Le baccalauréat approche à grands pas et les révisions s’intensifient pour les 700 000 candidats.
Source de stress, de fatigue pour les ados comme pour leurs parents, faites une pause.
Outre les conseils d’usage tels que, dormez bien, buvez bien, mangez bien, faites le plein de vitamines, etc, pourquoi ne pas se détendre entre deux révisions en regardant un film, ayant pour thème principal ou secondaire le baccalauréat.

Pour ceux qui ont raté le bac :

image extraite du film

À nous les petites anglaises de Michel Lang, 1975

Été 1959. Après avoir raté leur baccalauréat, deux lycéens français, Jean-Pierre et Alain, voient leurs vacances à Saint-Tropez annulées par leurs parents, au profit d’un séjour linguistique d’un mois dans le sud de l’Angleterre pour, officiellement, améliorer leur anglais. Alain est d’une nature romantique et est déçu de laisser sa petite amie à Paris, mais Jean-Pierre lui remonte le moral : ces vacances forcées seront l’occasion de faire de nouvelles conquêtes car selon lui, c’est bien connu, les Anglaises sont beaucoup plus libérées et adorent les « Frenchies »…

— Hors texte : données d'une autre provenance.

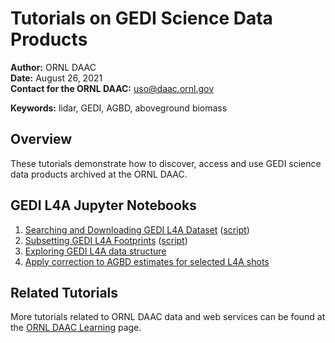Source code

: # Tutorials on GEDI Science Data Products

**Author:** ORNL DAAC       
**Date:** August 26, 2021       
**Contact for the ORNL DAAC:** uso@daac.ornl.gov

**Keywords:** lidar, GEDI, AGBD, aboveground biomass

## Overview      
These tutorials demonstrate how to discover, access and use GEDI science data products archived at the ORNL DAAC. 

## GEDI L4A Jupyter Notebooks
1. [Searching and Downloading GEDI L4A Dataset](1_gedi_l4a_search_download.ipynb) ([script](scripts))
2. [Subsetting GEDI L4A Footprints](2_gedi_l4a_subsets.ipynb) ([script](scripts))
3. [Exploring GEDI L4A data structure](3_gedi_l4a_exploring_data.ipynb)
4. [Apply correction to AGBD estimates for selected L4A shots](correct_GEDI_L4A_V002_01.ipynb)

## Related Tutorials
More tutorials related to ORNL DAAC data and web services can be found at the [ORNL DAAC Learning](https://daac.ornl.gov/resources/learning/) page.
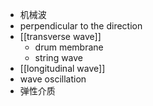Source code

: - 机械波
- perpendicular to the direction
- [[transverse wave]]
    - drum membrane
    - string wave
- [[longitudinal wave]]
- wave oscillation
- 弹性介质
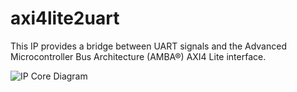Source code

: # axi4lite2uart
This IP provides a bridge between UART signals and the Advanced Microcontroller Bus Architecture (AMBA®) AXI4 Lite interface.

![IP Core Diagram](https://raw.githubusercontent.com/username/projectname/branch/path/to/img.png)
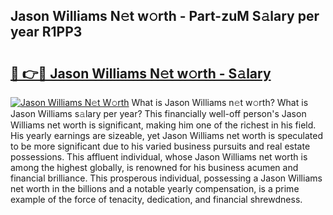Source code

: ## Jason Williams N𝚎t w𝚘rth - Part-zuM S𝚊lary per year R1PP3

# <h2><a href="http://gc1luc.nevu.top/?p=Jason+Williams">🔗 👉🔴 Jason Williams N𝚎t w𝚘rth - S𝚊lary</a></h2>

[![Jason Williams N𝚎t W𝚘rth](https://i.imgur.com/Oavwk0R.jpeg)](http://gc1luc.nevu.top/?p=Jason+Williams)
What is Jason Williams n𝚎t w𝚘rth? What is Jason Williams s𝚊lary per year?
This financially well-off person's Jason Williams net worth is significant, making him one of the richest in his field. His yearly earnings are sizeable, yet Jason Williams net worth is speculated to be more significant due to his varied business pursuits and real estate possessions. This affluent individual, whose Jason Williams net worth is among the highest globally, is renowned for his business acumen and financial brilliance. This prosperous individual, possessing a Jason Williams net worth in the billions and a notable yearly compensation, is a prime example of the force of tenacity, dedication, and financial shrewdness.
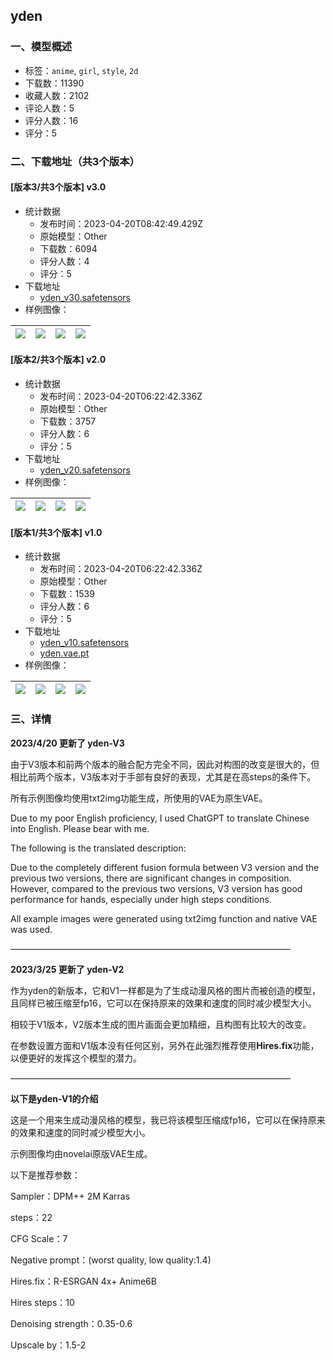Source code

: ## yden
### 一、模型概述

- 标签：`anime`, `girl`, `style`, `2d`
- 下载数：11390
- 收藏人数：2102
- 评论人数：5
- 评分人数：16
- 评分：5

### 二、下载地址（共3个版本）

#### [版本3/共3个版本] v3.0

- 统计数据
  - 发布时间：2023-04-20T08:42:49.429Z
  - 原始模型：Other
  - 下载数：6094
  - 评分人数：4
  - 评分：5
- 下载地址
  - [yden_v30.safetensors](https://civitai.com/api/download/models/50483)
- 样例图像：

| <img src="https://image.civitai.com/xG1nkqKTMzGDvpLrqFT7WA/68cc2022-f426-4187-4f85-8c35b4e7f400/width=450/543841.jpeg" /> | <img src="https://image.civitai.com/xG1nkqKTMzGDvpLrqFT7WA/9da2fa63-8056-458d-c9be-6613944cbc00/width=450/543850.jpeg" /> | <img src="https://image.civitai.com/xG1nkqKTMzGDvpLrqFT7WA/f3b90f89-c8bf-47c1-f526-98ef49c20d00/width=450/543852.jpeg" /> | <img src="https://image.civitai.com/xG1nkqKTMzGDvpLrqFT7WA/1aad1d3c-d14b-4636-74a5-9f400956ad00/width=450/543853.jpeg" /> |
| ---- | ---- | ---- | ---- |

#### [版本2/共3个版本] v2.0

- 统计数据
  - 发布时间：2023-04-20T06:22:42.336Z
  - 原始模型：Other
  - 下载数：3757
  - 评分人数：6
  - 评分：5
- 下载地址
  - [yden_v20.safetensors](https://civitai.com/api/download/models/28816)
- 样例图像：

| <img src="https://image.civitai.com/xG1nkqKTMzGDvpLrqFT7WA/f6ab36d9-f443-4df5-9445-f29f79c1ca00/width=450/325082.jpeg" /> | <img src="https://image.civitai.com/xG1nkqKTMzGDvpLrqFT7WA/79e23856-b236-4e86-3cbd-74fb60754500/width=450/325081.jpeg" /> | <img src="https://image.civitai.com/xG1nkqKTMzGDvpLrqFT7WA/9e531d74-b17a-411b-5746-8f42f56aa500/width=450/325080.jpeg" /> | <img src="https://image.civitai.com/xG1nkqKTMzGDvpLrqFT7WA/9ccabae5-7c33-4ab6-3495-36e428443000/width=450/325079.jpeg" /> |
| ---- | ---- | ---- | ---- |

#### [版本1/共3个版本] v1.0

- 统计数据
  - 发布时间：2023-04-20T06:22:42.336Z
  - 原始模型：Other
  - 下载数：1539
  - 评分人数：6
  - 评分：5
- 下载地址
  - [yden_v10.safetensors](https://civitai.com/api/download/models/22091)
  - [yden.vae.pt](https://civitai.com/api/download/models/22091?type=VAE&format=Other)
- 样例图像：

| <img src="https://image.civitai.com/xG1nkqKTMzGDvpLrqFT7WA/1ca0e424-927c-41cc-4e7a-9f904789ce00/width=450/236667.jpeg" /> | <img src="https://image.civitai.com/xG1nkqKTMzGDvpLrqFT7WA/292779b3-0e3d-412c-3c34-c04725368500/width=450/236675.jpeg" /> | <img src="https://image.civitai.com/xG1nkqKTMzGDvpLrqFT7WA/1fcb8e4e-9622-476e-1497-129f1dccd200/width=450/236674.jpeg" /> | <img src="https://image.civitai.com/xG1nkqKTMzGDvpLrqFT7WA/b27ae392-36e8-4b52-fcbe-acbe378b2b00/width=450/236673.jpeg" /> |
| ---- | ---- | ---- | ---- |


### 三、详情
<p><strong>2023/4/20 更新了 yden-V3</strong></p><p>由于V3版本和前两个版本的融合配方完全不同，因此对构图的改变是很大的，但相比前两个版本，V3版本对于手部有良好的表现，尤其是在高steps的条件下。</p><p>所有示例图像均使用txt2img功能生成，所使用的VAE为原生VAE。</p><p></p><p>Due to my poor English proficiency, I used ChatGPT to translate Chinese into English. Please bear with me.</p><p>The following is the translated description:</p><p>Due to the completely different fusion formula between V3 version and the previous two versions, there are significant changes in composition. However, compared to the previous two versions, V3 version has good performance for hands, especially under high steps conditions.</p><p>All example images were generated using txt2img function and native VAE was used.</p><p></p><p>————————————————————————————————</p><p></p><p><strong>2023/3/25 更新了 yden-V2</strong></p><p></p><p>作为yden的新版本，它和V1一样都是为了生成动漫风格的图片而被创造的模型，且同样已被压缩至fp16，它可以在保持原来的效果和速度的同时减少模型大小。</p><p></p><p>相较于V1版本，V2版本生成的图片画面会更加精细，且构图有比较大的改变。</p><p></p><p>在参数设置方面和V1版本没有任何区别，另外在此强烈推荐使用<strong>Hires.fix</strong>功能，以便更好的发挥这个模型的潜力。</p><p></p><p>————————————————————————————————</p><p></p><p><strong>以下是yden-V1的介绍</strong></p><p>这是一个用来生成动漫风格的模型，我已将该模型压缩成fp16，它可以在保持原来的效果和速度的同时减少模型大小。</p><p></p><p>示例图像均由novelai原版VAE生成。</p><p></p><p>以下是推荐参数：</p><p>Sampler：DPM++ 2M Karras</p><p>steps：22</p><p>CFG Scale：7</p><p>Negative prompt：(worst quality, low quality:1.4)</p><p></p><p>Hires.fix：R-ESRGAN 4x+ Anime6B</p><p>Hires steps：10</p><p>Denoising strength：0.35-0.6</p><p>Upscale by：1.5-2</p>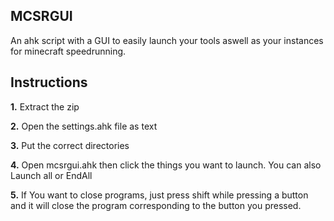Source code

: ## MCSRGUI
An ahk script with a GUI to easily launch your tools aswell as your instances for minecraft speedrunning.
## Instructions
**1.** Extract the zip

**2.** Open the settings.ahk file as text

**3.** Put the correct directories

**4.** Open mcsrgui.ahk then click the things you want to launch. You can also Launch all or EndAll

**5.** If You want to close programs, just press shift while pressing a button and it will close the program corresponding to the button you pressed.
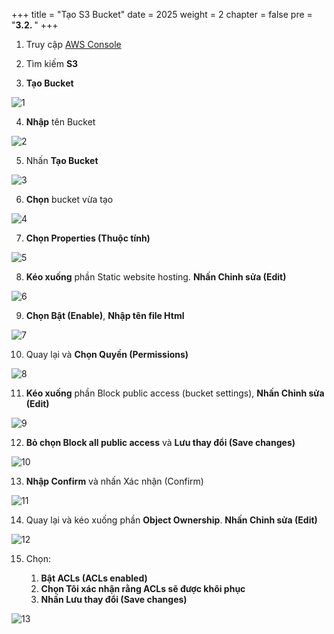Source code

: +++
title = "Tạo S3 Bucket"
date = 2025
weight = 2
chapter = false
pre = "<b>3.2. </b>"
+++

1. Truy cập [AWS Console](https://us-east-1.console.aws.amazon.com/console/home?nc2=h_ct&src=header-signin&region=us-east-1)

2. Tìm kiếm **S3**

3. **Tạo Bucket**

![1](../../../images/2/1.png)

4. **Nhập** tên Bucket

![2](../../../images/2/2.png)

5. Nhấn **Tạo Bucket**

![3](../../../images/2/3.png)

6. **Chọn** bucket vừa tạo

![4](../../../images/2/4.png)

7. **Chọn Properties (Thuộc tính)**

![5](../../../images/2/5.png)

8. **Kéo xuống** phần Static website hosting. **Nhấn Chỉnh sửa (Edit)**

![6](../../../images/2/6.png)

9. **Chọn Bật (Enable)**, **Nhập tên file Html**

![7](../../../images/2/7.png)

10. Quay lại và **Chọn Quyền (Permissions)**

![8](../../../images/2/8.png)

11. **Kéo xuống** phần Block public access (bucket settings), **Nhấn Chỉnh sửa (Edit)**

![9](../../../images/2/9.png)

12. **Bỏ chọn Block all public access** và **Lưu thay đổi (Save changes)**

![10](../../../images/2/10.png)

13. **Nhập Confirm** và nhấn Xác nhận (Confirm)

![11](../../../images/2/11.png)

14. Quay lại và kéo xuống phần **Object Ownership**. **Nhấn Chỉnh sửa (Edit)**

![12](../../../images/2/12.png)

15. Chọn:

    1. **Bật ACLs (ACLs enabled)**
    2. **Chọn Tôi xác nhận rằng ACLs sẽ được khôi phục**
    3. **Nhấn Lưu thay đổi (Save changes)**

![13](../../../images/2/13.png)



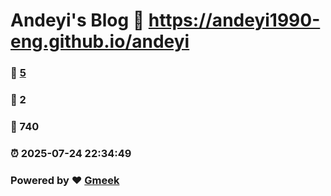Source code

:# Andeyi's Blog :link: https://andeyi1990-eng.github.io/andeyi 
### :page_facing_up: [5](https://andeyi1990-eng.github.io/andeyi/tag.html) 
### :speech_balloon: 2 
### :hibiscus: 740 
### :alarm_clock: 2025-07-24 22:34:49 
### Powered by :heart: [Gmeek](https://github.com/Meekdai/Gmeek)
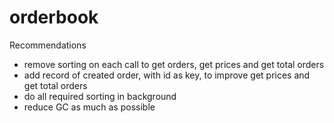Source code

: # orderbook
 
Recommendations
- remove sorting on each call to get orders, get prices and get total orders
- add record of created order, with id as key, to improve get prices and get total orders
- do all required sorting in background
- reduce GC as much as possible

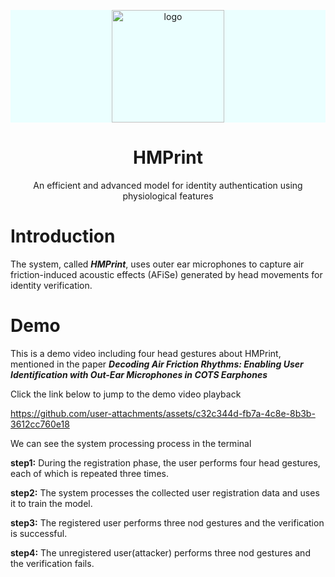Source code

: <p align="center" style="background-color:#EBFFFF">
  <a href="https://xugaoyi.com/" target="_blank" rel="noopener noreferrer">
    <img width="180" src="https://cdn.jsdelivr.net/gh/Cynicism-lab/MyResource@gh-pages/img/hmprint.png" alt="logo">
  </a>
</p>

<h1 align="center">HMPrint</h1>
<p align="center">An efficient and advanced model for identity authentication using physiological features</p>

# Introduction
The system, called **_HMPrint_**, uses outer ear microphones to capture air friction-induced acoustic effects (AFiSe) generated by head movements for identity verification.

# Demo
This is a demo video including four head gestures about HMPrint, mentioned in the paper **_Decoding Air Friction Rhythms: Enabling User Identification with Out-Ear
Microphones in COTS Earphones_**


Click the link below to jump to the demo video playback

https://github.com/user-attachments/assets/c32c344d-fb7a-4c8e-8b3b-3612cc760e18

We can see the system processing process in the terminal

**step1:** During the registration phase, the user performs four head gestures, each of which is repeated three times.

**step2:** The system processes the collected user registration data and uses it to train the model.

**step3:** The registered user performs three nod gestures and the verification is successful.

**step4:** The unregistered user(attacker) performs three nod gestures and the verification fails.













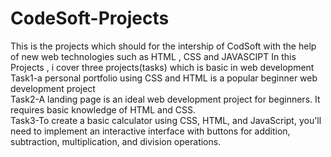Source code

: # CodeSoft-Projects
This is the projects which should for the intership of CodSoft with the help of new web technologies such as HTML , CSS and JAVASCIPT
In this Projects , i cover three projects(tasks) which is basic in web development 
<br>
Task1-a personal portfolio using CSS and HTML is a popular beginner web development project
<br> Task2-A landing page is an ideal web development project for beginners. It requires basic
knowledge of HTML and CSS.
<br> Task3-To create a basic calculator using CSS, HTML, and JavaScript, you'll need to implement an
interactive interface with buttons for addition, subtraction, multiplication, and division
operations.
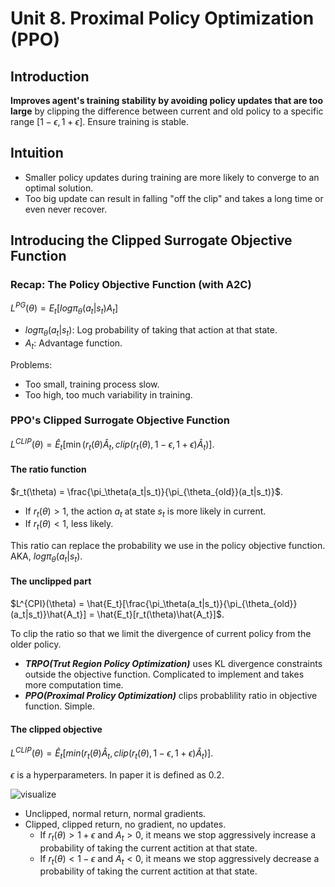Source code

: # Unit 8. Proximal Policy Optimization (PPO)
## Introduction
**Improves agent's training stability by avoiding policy updates that are too large** by clipping the difference between current and old policy to a specific range $[1 - \epsilon, 1 + \epsilon]$. Ensure training is stable.

## Intuition
- Smaller policy updates during training are more likely to converge to an optimal solution.
- Too big update can result in falling "off the clip" and takes a long time or even never recover.

## Introducing the Clipped Surrogate Objective Function
### Recap: The Policy Objective Function (with A2C)
$L^{PG}(\theta) = E_t[log\pi_\theta(a_t|s_t) A_t]$
- $log\pi_\theta(a_t|s_t)$: Log probability of taking that action at that state.
- $A_t$: Advantage function.

Problems:
- Too small, training process slow.
- Too high, too much variability in training.

### PPO's Clipped Surrogate Objective Function
$L^{CLIP}(\theta) = \hat{E}_t[\min(r_t(\theta)\hat{A}_t, clip(r_t(\theta), 1 - \epsilon, 1 + \epsilon)\hat{A}_t)]$.

#### The ratio function
$r_t(\theta) = \frac{\pi_\theta(a_t|s_t)}{\pi_{\theta_{old}}(a_t|s_t)}$.
  - If $r_t(\theta) > 1$, the action $a_t$ at state $s_t$ is more likely in current.
  - If $r_t(\theta) < 1$, less likely.

This ratio can replace the probability we use in the policy objective function.
AKA, $log\pi_\theta(a_t|s_t)$.

#### The unclipped part
$L^{CPI}(\theta) = \hat{E_t}[\frac{\pi_\theta(a_t|s_t)}{\pi_{\theta_{old}}(a_t|s_t)}\hat{A_t}] =  \hat{E_t}[r_t(\theta)\hat{A_t}]$.

To clip the ratio so that we limit the divergence of current policy from the older policy.
- ***TRPO(Trut Region Policy Optimization)*** uses KL divergence constraints
outside the objective function. Complicated to implement and takes more
computation time.
- ***PPO(Proximal Prolicy Optimization)*** clips probablility ratio in objective
function. Simple.

#### The clipped objective
$L^{CLIP}(\theta) = \hat{E}_t[min(r_t(\theta)\hat{A}_t, clip(r_t(\theta), 1 - \epsilon, 1 + \epsilon)\hat{A}_t)]$.

$\epsilon$ is a hyperparameters. In paper it is defined as 0.2.

![visualize](https://huggingface.co/datasets/huggingface-deep-rl-course/course-images/resolve/main/en/unit9/recap.jpg)

- Unclipped, normal return, normal gradients.
- Clipped, clipped return, no gradient, no updates.
  - If $r_t(\theta) > 1 + \epsilon$ and $A_t > 0$, it means we
    stop aggressively increase a probability of taking the current actition at
    that state.
  - If $r_t(\theta) < 1 - \epsilon$ and $A_t < 0$, it means we
    stop aggressively decrease a probability of taking the current actition at
    that state.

Pour ceux dont le bac est un super souvenir :

image extraite du film

Le péril jeune de Cédric Klapisch, 1994 (nouvelle fenêtre)

Ce film retrace les retrouvailles après cinq ans de quatre amis qui furent lycéens de terminale au printemps 1976. Ils se retrouvent à l’hôpital pour l’accouchement de la femme de celui qui fut le cinquième de la bande et qui est mort quelques semaines plus tôt d’une overdose. C’est l’occasion pour eux de se remémorer les souvenirs des années de lycée, sur fond de révolte étudiante, de drogues, d’amour et de rock…

Le bac vu par les professeurs :

image extraite du film

P.R.O.F.S. de Patrick Schulmann, 1985

L’enseignement vu du côté des profs à travers l’histoire de Frédéric, jeune professeur de lettres révolté et subversif qui arrive dans un nouveau lycée et agit comme un révélateur sur Michel, prof de dessin, Gérard, prof de gym et Francis, bibliothécaire qui oseront enfin aller jusqu’au bout de leurs velléités…

Une chute annoncée

image extraite du film

Baccalauréat de Cristian Mungiu, 2016 (nouvelle fenêtre)

Romeo, médecin dans une petite ville de Transylvanie, a tout mis en oeuvre pour que sa fille, Eliza, soit acceptée dans une université anglaise. Il ne reste plus à la jeune fille, très bonne élève, qu’une formalité qui ne devrait pas poser de problème : obtenir son baccalauréat. Cependant, Eliza se fait agresser et le précieux Sésame semble brutalement hors de portée…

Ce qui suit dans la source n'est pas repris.